Introduction The CyberLiver-Animal-Recognition-Test (CL-ART) is a novel smartphone application (app) that was developed as part of a program for remote monitoring of cirrhosis, and specifically, remote diagnosis of hepatic encephalopathy (HE) and to guide need for intervention. This study compared CL-ART with clinical standard tests for assessing early HE, to determine its diagnostic performance, and to establish an optimal CL-ART threshold for diagnosis of HE with remote monitoring.

Methods We conducted a prospective study in cirrhosis patients and in healthy controls, applying clinical assessment and three different cognitive function tests to determine utility of CL-ART (Ethics reference code – 20/HRA/3843). The CL-ART involved an easy, timed recognition and appropriate naming of animals using a smartphone app, with time to test completion and number(s) of failed attempts logged. EncephalApp Stroop Test and Psychometric Hepatic Encephalopathy Score (PHES) were chosen as test comparisons. Pearson rank correlation and area under the receiver operator curves (AUROC) were calculated.

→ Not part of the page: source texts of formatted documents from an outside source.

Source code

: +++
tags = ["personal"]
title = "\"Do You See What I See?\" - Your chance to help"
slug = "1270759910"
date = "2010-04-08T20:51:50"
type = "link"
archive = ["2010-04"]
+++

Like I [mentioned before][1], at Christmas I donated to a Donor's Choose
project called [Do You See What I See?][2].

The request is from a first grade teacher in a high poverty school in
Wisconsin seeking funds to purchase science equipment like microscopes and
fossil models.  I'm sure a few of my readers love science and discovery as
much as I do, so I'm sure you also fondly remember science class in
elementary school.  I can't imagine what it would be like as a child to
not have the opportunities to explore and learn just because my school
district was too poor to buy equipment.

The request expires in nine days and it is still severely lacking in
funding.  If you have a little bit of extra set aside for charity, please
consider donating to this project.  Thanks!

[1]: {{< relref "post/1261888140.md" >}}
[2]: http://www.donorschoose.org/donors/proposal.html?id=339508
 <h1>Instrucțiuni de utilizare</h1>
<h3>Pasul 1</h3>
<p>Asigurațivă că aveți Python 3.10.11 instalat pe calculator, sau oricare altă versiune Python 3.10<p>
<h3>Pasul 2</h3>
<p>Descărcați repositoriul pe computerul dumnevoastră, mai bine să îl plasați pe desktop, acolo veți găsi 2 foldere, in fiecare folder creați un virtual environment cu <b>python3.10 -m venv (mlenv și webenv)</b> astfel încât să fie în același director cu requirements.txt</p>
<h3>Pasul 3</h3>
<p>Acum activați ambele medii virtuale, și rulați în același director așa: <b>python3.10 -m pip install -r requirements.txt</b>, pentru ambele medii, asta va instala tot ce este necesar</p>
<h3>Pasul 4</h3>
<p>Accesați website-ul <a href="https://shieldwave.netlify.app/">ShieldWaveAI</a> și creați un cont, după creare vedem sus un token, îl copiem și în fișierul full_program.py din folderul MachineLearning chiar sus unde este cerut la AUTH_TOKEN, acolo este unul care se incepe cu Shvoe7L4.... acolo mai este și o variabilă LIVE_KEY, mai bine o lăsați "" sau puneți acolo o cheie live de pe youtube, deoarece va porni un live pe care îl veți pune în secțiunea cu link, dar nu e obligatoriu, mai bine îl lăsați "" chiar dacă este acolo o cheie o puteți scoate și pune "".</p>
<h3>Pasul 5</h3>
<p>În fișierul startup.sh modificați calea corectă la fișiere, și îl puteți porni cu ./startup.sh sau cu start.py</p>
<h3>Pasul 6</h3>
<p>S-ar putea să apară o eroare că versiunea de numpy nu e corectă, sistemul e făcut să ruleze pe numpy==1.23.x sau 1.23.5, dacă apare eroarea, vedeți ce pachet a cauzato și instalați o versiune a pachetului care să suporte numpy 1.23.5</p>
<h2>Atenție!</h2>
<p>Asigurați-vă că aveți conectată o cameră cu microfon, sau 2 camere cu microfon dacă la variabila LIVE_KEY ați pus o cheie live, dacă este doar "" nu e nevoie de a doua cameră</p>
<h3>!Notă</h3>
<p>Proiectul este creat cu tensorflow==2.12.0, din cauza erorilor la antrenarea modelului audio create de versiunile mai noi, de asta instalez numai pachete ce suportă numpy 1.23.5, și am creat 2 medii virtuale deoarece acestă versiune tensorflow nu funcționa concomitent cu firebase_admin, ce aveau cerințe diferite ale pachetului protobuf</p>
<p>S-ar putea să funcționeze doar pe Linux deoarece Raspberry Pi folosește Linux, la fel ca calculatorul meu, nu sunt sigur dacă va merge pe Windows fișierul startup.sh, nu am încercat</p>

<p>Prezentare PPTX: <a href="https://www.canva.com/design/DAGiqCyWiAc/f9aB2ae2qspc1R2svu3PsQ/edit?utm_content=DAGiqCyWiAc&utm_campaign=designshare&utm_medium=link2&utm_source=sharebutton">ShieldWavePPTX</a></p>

Results 45 cirrhosis patients, deemed at risk of decompensation (62% male; median 56 years, Child-Pugh Score 8 [IQR 7–9], MELD-Na 15 [IQR 11–19], UKELD 53 [IQR 49–56], CLIF-AD score 47 [IQR 40–52] and 17 controls with no clinical/biochemical evidence of liver disease (53% male; median 58 years), were included. Compared to controls, cirrhosis patients performed significantly worse in CL-ART (24s [IQR 18–27] vs 16s [IQR 13–18], p<0.001); EncephalApp (206s [IQR 176–271] vs 154s [132–165], p<0.001) and PHES (-3 (IQR -6/-2] vs 0[0–1], p<0.001). CL-ART showed a good correlation with both EncephalApp (r=0.796, p<0.001, [figure 1A]) and PHES tests (r=-0.668, p<0.001, [Figure 1B]). Using PHES and clinical assessment, 16 patients (35.5%) had an HE diagnosis. Mean CL-ART times were significantly higher in patients with HE (27s vs 22s, p<0.001). AUROC to diagnose HE was 0.84 (95% CI=0.72–0.96) for CL-ART. A cut-off of >23 seconds in CL-ART time showed a sensitivity of 81% and specificity of 62%, to diagnose HE.

Abstract P64 Figure 1

A) Scatter plot showing correlation between CL-ART and EncephalApp results for each patient; B) Scatter plot showing correlation between CL-ART and PHES results for each patient

Conclusions CL-ART is a novel smartphone app, enabling remote assessment of HE. It shows good comparability with other standard tests and high sensitivity for diagnostic performance in identifying HE. Given its ease-of-use, rapid testing (usually <30s) and smartphone application, it provides a convenient tool for remote, sustainable management of cirrhosis.